I wasn’t sure what to expect from Fanfarlo, but walked away admiring their demeanor and well-honed performance. I got that good vibe that you sometimes get (a moment if you will) when a band is on the rise and appears ready to elevate their game as artists and receive broader recognition. Now is that watershed moment for Fanfarlo.
It is impossible for me not to draw a comparison between Fanfarlo and The Arcade Fire’s sound. Both share a penchant for horn, string and woodwind instruments and a flair for anthemic songwriting. In many ways the bands are kindred spirits. What I like about Fanfarlo is they do it without the pretension and self importance I sometimes feel (right or wrong) from The Arcade Fire.
Fanfarlo’s set drew heavily from their full length release Reservoir and added two new songs. Also, they kicked off the encore with the A-side from their upcoming Record Store Day 7”, a re-recording of their track ‘You Are One…’
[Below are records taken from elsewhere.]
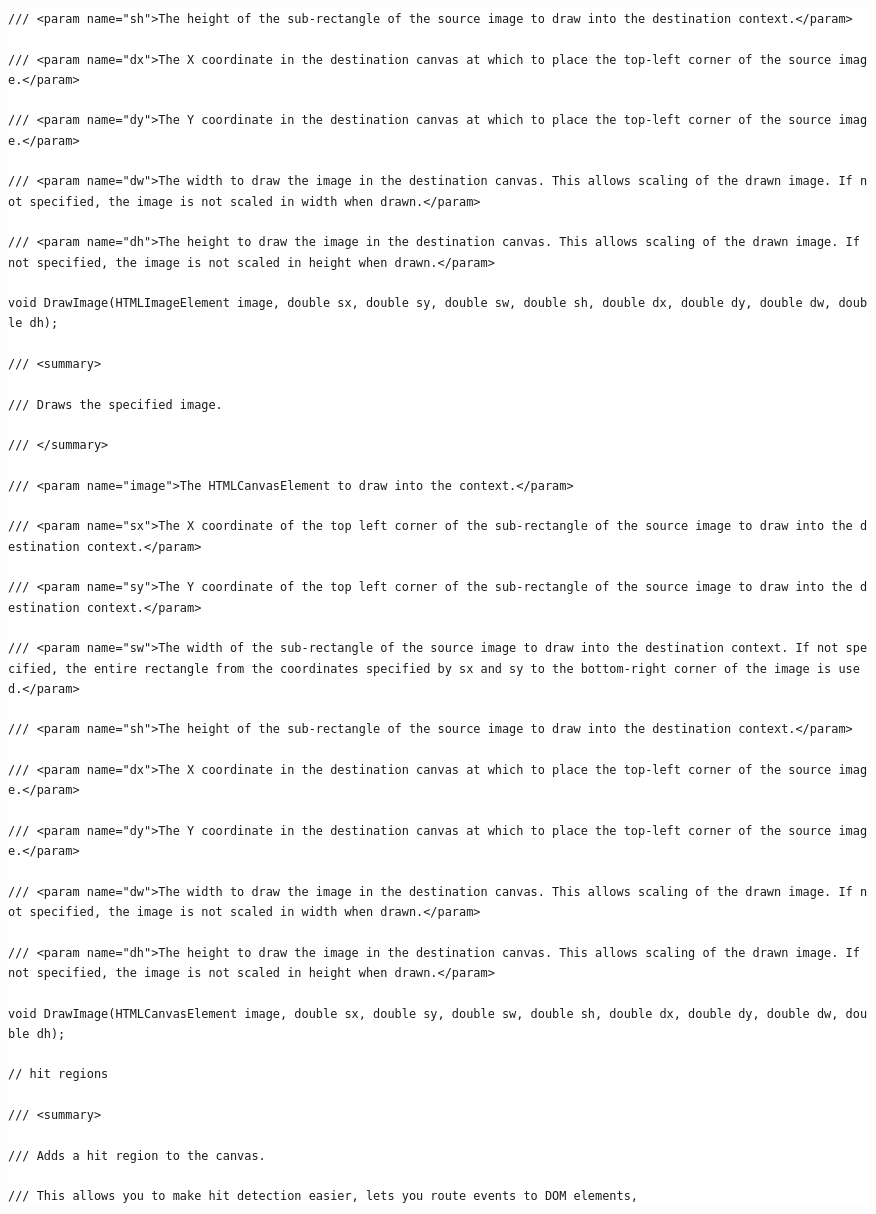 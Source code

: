     /// <param name="sh">The height of the sub-rectangle of the source image to draw into the destination context.</param>

    /// <param name="dx">The X coordinate in the destination canvas at which to place the top-left corner of the source image.</param>

    /// <param name="dy">The Y coordinate in the destination canvas at which to place the top-left corner of the source image.</param>

    /// <param name="dw">The width to draw the image in the destination canvas. This allows scaling of the drawn image. If not specified, the image is not scaled in width when drawn.</param>

    /// <param name="dh">The height to draw the image in the destination canvas. This allows scaling of the drawn image. If not specified, the image is not scaled in height when drawn.</param>

    void DrawImage(HTMLImageElement image, double sx, double sy, double sw, double sh, double dx, double dy, double dw, double dh);

    /// <summary>

    /// Draws the specified image. 

    /// </summary>

    /// <param name="image">The HTMLCanvasElement to draw into the context.</param>

    /// <param name="sx">The X coordinate of the top left corner of the sub-rectangle of the source image to draw into the destination context.</param>

    /// <param name="sy">The Y coordinate of the top left corner of the sub-rectangle of the source image to draw into the destination context.</param>

    /// <param name="sw">The width of the sub-rectangle of the source image to draw into the destination context. If not specified, the entire rectangle from the coordinates specified by sx and sy to the bottom-right corner of the image is used.</param>

    /// <param name="sh">The height of the sub-rectangle of the source image to draw into the destination context.</param>

    /// <param name="dx">The X coordinate in the destination canvas at which to place the top-left corner of the source image.</param>

    /// <param name="dy">The Y coordinate in the destination canvas at which to place the top-left corner of the source image.</param>

    /// <param name="dw">The width to draw the image in the destination canvas. This allows scaling of the drawn image. If not specified, the image is not scaled in width when drawn.</param>

    /// <param name="dh">The height to draw the image in the destination canvas. This allows scaling of the drawn image. If not specified, the image is not scaled in height when drawn.</param>

    void DrawImage(HTMLCanvasElement image, double sx, double sy, double sw, double sh, double dx, double dy, double dw, double dh);

    // hit regions

    /// <summary>

    /// Adds a hit region to the canvas. 

    /// This allows you to make hit detection easier, lets you route events to DOM elements,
The highlights for me were ‘The Walls Are Coming Down’ and the closer of the night ‘Ghosts,’ which has one of my absolute favorite bass lines. I adore its infectiousness and it reminds me stylistically of the great Andy Rourke. At the end of the show frontman Simon Balthazar disclosed that the band will be back in Chicago later this summer. So read into this what you will, but they are not listed for Lollapalooza leading me to hypothesize that Fanfarlo may be added to the Pitchfork Music Fest. OK nevermind that. Here are what look to be the final additions to P4K 2010. http://bit.ly/bDWTVB
1. Drowning Men
2. I’m A Pilot
3. Finish Line
4. Harold T. Wilkins, Or How To Wait For A Very Long Time
5. We Live By The Lake
6. The Walls Are Coming Down
7. Atlas [new song]
8. Fire Escape
9. Waiting In The Wings [new song]
12. You Are One Of The Few Outsiders Who Really Understands Us
Immediately preceding Fanfarlo was Lawrence Arabia, a self-described purveyor of “New old fashioned pop music.” I am wearing out his recently released full length Chant Darling, but was slightly disappointed in the live set. Hailing from New Zealand and owing a huge debt to The Beatles songbook, Lawrence Arabia and his band showed more teeth live than on record, especially on ‘The Crew Of The Commodore.’ My issue was with the sequencing of the setlist that led to a chatty disinterested audience at times.
‘The Beautiful Young Crew’ will happily get stuck in your head with its refrain, “We love each other but we hate each other /We’re afraid of each other because we want to screw each other.” That song and ‘Apple Pie Bed’ are hands down two of the catchiest songs in recent memory.